Where the records below show a line containing "nonzero Hom space.", start copying; end with the line containing "model and input", and copy it too.

--- Dataset excerpts Enclosed Below ---

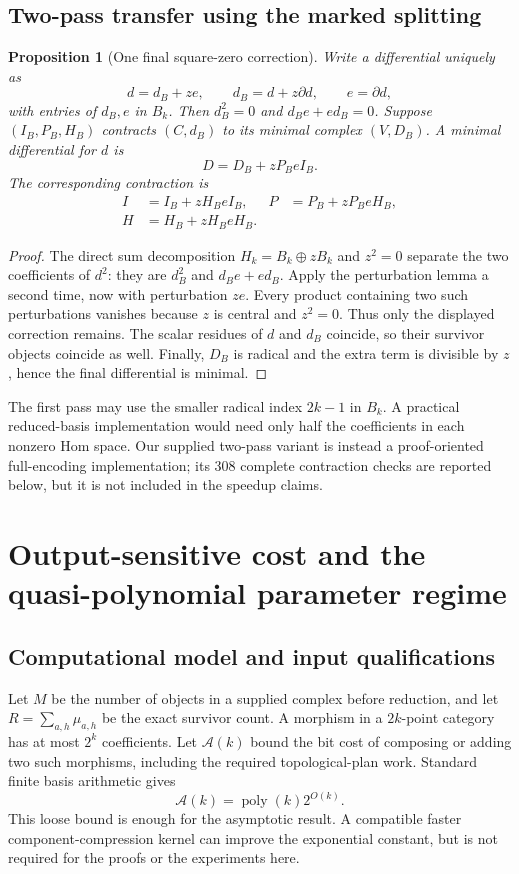 \documentclass[11pt,letterpaper]{article}
\newtheorem{proposition}[theorem]{Proposition}
\theoremstyle{definition}
\theoremstyle{remark}
\newcommand{\A}{\mathcal A}
\newcommand{\poly}{\operatorname{poly}}
\begin{document}
\subsection{Two-pass transfer using the marked splitting}
\begin{proposition}[One final square-zero correction]\label{prop:twopass}
Write a differential uniquely as
\[
 d=d_B+ze,\qquad d_B=d+z\partial d,\qquad e=\partial d,
\]
with entries of $d_B,e$ in $B_k$. Then
$d_B^2=0$ and $d_Be+ed_B=0$. Suppose
$(I_B,P_B,H_B)$ contracts $(C,d_B)$ to its minimal complex $(V,D_B)$.
A minimal differential for $d$ is
\begin{equation}\label{eq:twopass}
 D=D_B+zP_BeI_B.
\end{equation}
The corresponding contraction is
\begin{align*}
 I&=I_B+zH_BeI_B,& P&=P_B+zP_BeH_B,\\
 H&=H_B+zH_BeH_B.
\end{align*}
\end{proposition}
\begin{proof}
The direct sum decomposition $H_k=B_k\oplus zB_k$ and $z^2=0$ separate the
two coefficients of $d^2$: they are $d_B^2$ and $d_Be+ed_B$.
Apply the perturbation lemma a second time, now with perturbation $ze$.
Every product containing two such perturbations vanishes because $z$ is
central and $z^2=0$. Thus only the displayed correction remains.
The scalar residues of $d$ and $d_B$ coincide, so their survivor objects
coincide as well. Finally, $D_B$ is radical and the extra term is divisible by
$z$, hence the final differential is minimal.
\end{proof}

The first pass may use the smaller radical index $2k-1$ in $B_k$. A practical
reduced-basis implementation would need only half the coefficients in each
nonzero Hom space. Our supplied two-pass variant is instead a proof-oriented
full-encoding implementation; its 308 complete contraction checks are reported
below, but it is not included in the speedup claims.


\section{Output-sensitive cost and the quasi-polynomial parameter regime}
\label{sec:cost}
\subsection{Computational model and input qualifications}
Let $M$ be the number of objects in a supplied complex before reduction, and
let $R=\sum_{a,h}\mu_{a,h}$ be the exact survivor count. A morphism in a
$2k$-point category has at most $2^k$ coefficients. Let $\A(k)$ bound the
bit cost of composing or adding two such morphisms, including the required
topological-plan work. Standard finite basis arithmetic gives
\[
 \A(k)=\poly(k)2^{O(k)}.
\]
This loose bound is enough for the asymptotic result. A compatible faster
component-compression kernel can improve the exponential constant, but is not
required for the proofs or the experiments here.
\end{document}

--- End of Enclosed Dataset excerpts ---

## [Answer for this exercise]
nonzero Hom space. Our supplied two-pass variant is instead a proof-oriented
full-encoding implementation; its 308 complete contraction checks are reported
below, but it is not included in the speedup claims.


\section{Output-sensitive cost and the quasi-polynomial parameter regime}
\label{sec:cost}
\subsection{Computational model and input qualifications}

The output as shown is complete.